Entries taken from a collection:
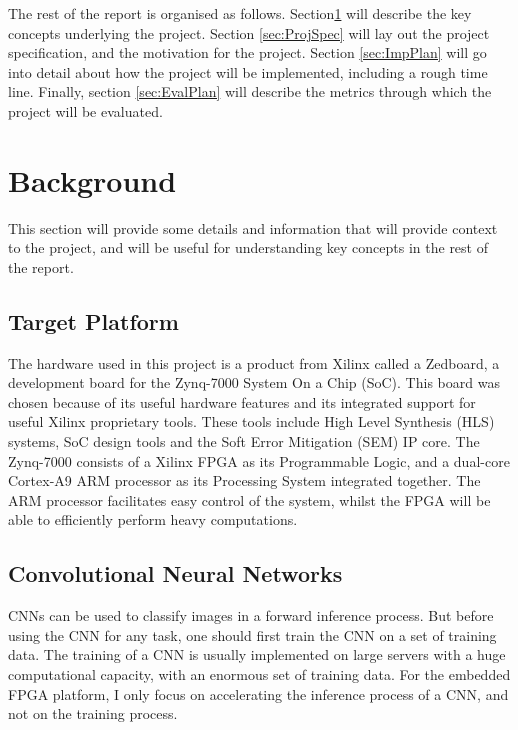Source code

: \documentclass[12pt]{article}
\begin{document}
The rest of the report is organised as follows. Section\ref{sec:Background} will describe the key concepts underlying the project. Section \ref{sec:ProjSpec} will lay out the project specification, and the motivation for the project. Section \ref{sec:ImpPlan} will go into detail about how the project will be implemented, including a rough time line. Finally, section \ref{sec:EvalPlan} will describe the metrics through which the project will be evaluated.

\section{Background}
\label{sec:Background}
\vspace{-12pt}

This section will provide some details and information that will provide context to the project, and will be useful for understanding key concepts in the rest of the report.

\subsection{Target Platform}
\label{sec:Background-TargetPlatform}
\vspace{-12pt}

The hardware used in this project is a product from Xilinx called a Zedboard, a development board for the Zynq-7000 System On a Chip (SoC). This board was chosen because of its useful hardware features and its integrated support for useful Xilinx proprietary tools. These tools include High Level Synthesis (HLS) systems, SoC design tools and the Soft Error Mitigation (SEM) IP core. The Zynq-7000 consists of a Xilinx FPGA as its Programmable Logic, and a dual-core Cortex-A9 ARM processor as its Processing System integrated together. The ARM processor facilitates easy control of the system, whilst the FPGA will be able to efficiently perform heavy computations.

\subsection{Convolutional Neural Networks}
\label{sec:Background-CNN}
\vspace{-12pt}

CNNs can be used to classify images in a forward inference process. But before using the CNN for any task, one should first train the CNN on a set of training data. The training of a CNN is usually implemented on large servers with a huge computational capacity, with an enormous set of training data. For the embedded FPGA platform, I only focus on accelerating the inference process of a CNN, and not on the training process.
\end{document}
--
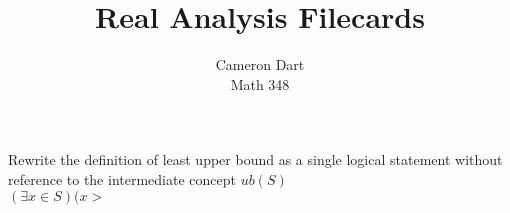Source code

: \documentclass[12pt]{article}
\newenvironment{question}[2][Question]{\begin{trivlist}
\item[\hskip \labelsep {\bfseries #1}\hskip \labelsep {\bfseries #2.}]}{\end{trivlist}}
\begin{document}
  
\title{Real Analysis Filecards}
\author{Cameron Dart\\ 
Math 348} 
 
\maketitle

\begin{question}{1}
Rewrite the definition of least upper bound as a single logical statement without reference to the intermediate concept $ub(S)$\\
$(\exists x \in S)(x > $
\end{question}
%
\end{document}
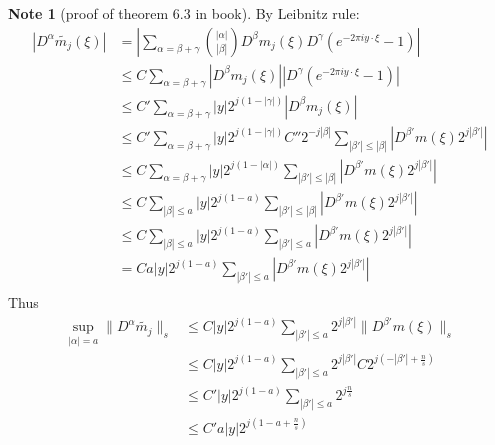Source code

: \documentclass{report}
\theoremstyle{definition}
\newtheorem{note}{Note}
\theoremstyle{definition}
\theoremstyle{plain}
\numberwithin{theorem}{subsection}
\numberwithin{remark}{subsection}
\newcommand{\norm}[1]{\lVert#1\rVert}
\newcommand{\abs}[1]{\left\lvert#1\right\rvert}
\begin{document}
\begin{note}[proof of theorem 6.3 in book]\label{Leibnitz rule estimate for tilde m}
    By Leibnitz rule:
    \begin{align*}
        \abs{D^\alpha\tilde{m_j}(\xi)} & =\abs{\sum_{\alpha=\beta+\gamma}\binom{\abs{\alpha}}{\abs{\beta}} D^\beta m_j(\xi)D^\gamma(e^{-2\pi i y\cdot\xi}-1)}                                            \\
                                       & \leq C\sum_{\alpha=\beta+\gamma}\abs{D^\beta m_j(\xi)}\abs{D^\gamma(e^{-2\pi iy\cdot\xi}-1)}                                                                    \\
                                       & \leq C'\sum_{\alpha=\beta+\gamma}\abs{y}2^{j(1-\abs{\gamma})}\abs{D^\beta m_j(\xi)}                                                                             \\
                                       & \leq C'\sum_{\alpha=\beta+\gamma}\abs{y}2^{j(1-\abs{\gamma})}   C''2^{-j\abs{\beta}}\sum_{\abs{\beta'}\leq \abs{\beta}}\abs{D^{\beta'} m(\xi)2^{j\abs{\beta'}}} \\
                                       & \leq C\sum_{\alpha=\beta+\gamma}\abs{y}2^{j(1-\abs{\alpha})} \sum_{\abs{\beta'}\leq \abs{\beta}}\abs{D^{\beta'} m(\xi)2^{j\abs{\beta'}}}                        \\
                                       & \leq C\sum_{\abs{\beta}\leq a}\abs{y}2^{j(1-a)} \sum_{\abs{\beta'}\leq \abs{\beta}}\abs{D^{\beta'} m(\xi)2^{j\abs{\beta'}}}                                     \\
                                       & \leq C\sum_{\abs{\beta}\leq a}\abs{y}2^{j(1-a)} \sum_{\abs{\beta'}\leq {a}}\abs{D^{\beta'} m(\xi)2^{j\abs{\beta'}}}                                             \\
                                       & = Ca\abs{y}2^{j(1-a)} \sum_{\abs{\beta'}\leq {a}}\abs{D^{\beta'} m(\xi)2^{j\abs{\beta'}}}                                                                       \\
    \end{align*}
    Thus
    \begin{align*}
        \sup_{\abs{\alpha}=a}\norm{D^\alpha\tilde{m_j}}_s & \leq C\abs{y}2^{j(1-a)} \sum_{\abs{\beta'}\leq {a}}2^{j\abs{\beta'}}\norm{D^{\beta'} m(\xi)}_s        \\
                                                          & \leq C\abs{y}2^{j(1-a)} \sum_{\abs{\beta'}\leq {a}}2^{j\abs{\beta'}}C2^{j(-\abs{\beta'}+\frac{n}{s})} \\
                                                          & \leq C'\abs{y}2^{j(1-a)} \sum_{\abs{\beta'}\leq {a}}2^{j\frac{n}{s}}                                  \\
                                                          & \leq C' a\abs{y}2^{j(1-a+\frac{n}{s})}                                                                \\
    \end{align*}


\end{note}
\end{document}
* * *
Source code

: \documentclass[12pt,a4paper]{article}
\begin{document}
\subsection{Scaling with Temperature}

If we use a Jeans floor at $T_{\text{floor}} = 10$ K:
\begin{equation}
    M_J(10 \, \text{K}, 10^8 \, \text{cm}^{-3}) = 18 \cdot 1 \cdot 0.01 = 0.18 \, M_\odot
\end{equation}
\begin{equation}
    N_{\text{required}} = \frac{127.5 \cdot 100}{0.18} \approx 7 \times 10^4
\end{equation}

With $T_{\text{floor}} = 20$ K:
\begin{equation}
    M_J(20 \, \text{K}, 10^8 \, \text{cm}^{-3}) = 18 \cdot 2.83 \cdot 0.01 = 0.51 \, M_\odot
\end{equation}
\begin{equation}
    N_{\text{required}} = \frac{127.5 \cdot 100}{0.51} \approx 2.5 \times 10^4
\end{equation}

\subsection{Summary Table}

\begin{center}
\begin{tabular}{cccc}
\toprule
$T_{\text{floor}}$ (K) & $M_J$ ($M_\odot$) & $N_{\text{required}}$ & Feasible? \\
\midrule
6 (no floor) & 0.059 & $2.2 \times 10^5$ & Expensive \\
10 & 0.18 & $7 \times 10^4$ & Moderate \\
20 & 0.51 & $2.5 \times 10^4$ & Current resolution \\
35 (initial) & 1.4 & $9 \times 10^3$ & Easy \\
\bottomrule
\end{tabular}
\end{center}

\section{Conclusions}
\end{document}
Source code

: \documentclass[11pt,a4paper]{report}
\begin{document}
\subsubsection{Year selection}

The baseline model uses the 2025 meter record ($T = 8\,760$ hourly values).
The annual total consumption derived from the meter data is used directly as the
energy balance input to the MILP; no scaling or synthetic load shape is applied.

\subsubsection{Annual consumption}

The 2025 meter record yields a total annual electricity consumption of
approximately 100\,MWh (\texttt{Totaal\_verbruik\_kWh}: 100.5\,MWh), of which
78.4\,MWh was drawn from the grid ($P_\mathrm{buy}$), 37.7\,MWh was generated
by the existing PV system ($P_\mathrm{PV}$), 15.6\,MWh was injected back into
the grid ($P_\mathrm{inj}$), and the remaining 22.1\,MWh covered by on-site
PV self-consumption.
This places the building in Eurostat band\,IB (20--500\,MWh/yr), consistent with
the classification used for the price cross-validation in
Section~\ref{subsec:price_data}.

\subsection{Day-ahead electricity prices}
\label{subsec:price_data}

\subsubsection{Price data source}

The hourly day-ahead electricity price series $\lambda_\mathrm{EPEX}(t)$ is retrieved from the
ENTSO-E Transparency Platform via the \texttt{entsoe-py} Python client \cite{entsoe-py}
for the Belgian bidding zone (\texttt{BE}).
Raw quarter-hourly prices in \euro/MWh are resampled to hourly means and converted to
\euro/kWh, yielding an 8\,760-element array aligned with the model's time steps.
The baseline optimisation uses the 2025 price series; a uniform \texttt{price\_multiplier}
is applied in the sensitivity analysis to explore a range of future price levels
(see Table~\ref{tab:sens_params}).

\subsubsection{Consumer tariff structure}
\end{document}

| WHAT IS REQUIRED |
Set down, exactly as they appear above, all lines from the one that has "by the existing" down to the one that has "for the Belgian", including those two and no others.

| EXERCISE OUTPUT |
by the existing PV system ($P_\mathrm{PV}$), 15.6\,MWh was injected back into
the grid ($P_\mathrm{inj}$), and the remaining 22.1\,MWh covered by on-site
PV self-consumption.
This places the building in Eurostat band\,IB (20--500\,MWh/yr), consistent with
the classification used for the price cross-validation in
Section~\ref{subsec:price_data}.

\subsection{Day-ahead electricity prices}
\label{subsec:price_data}

\subsubsection{Price data source}

The hourly day-ahead electricity price series $\lambda_\mathrm{EPEX}(t)$ is retrieved from the
ENTSO-E Transparency Platform via the \texttt{entsoe-py} Python client \cite{entsoe-py}
for the Belgian bidding zone (\texttt{BE}).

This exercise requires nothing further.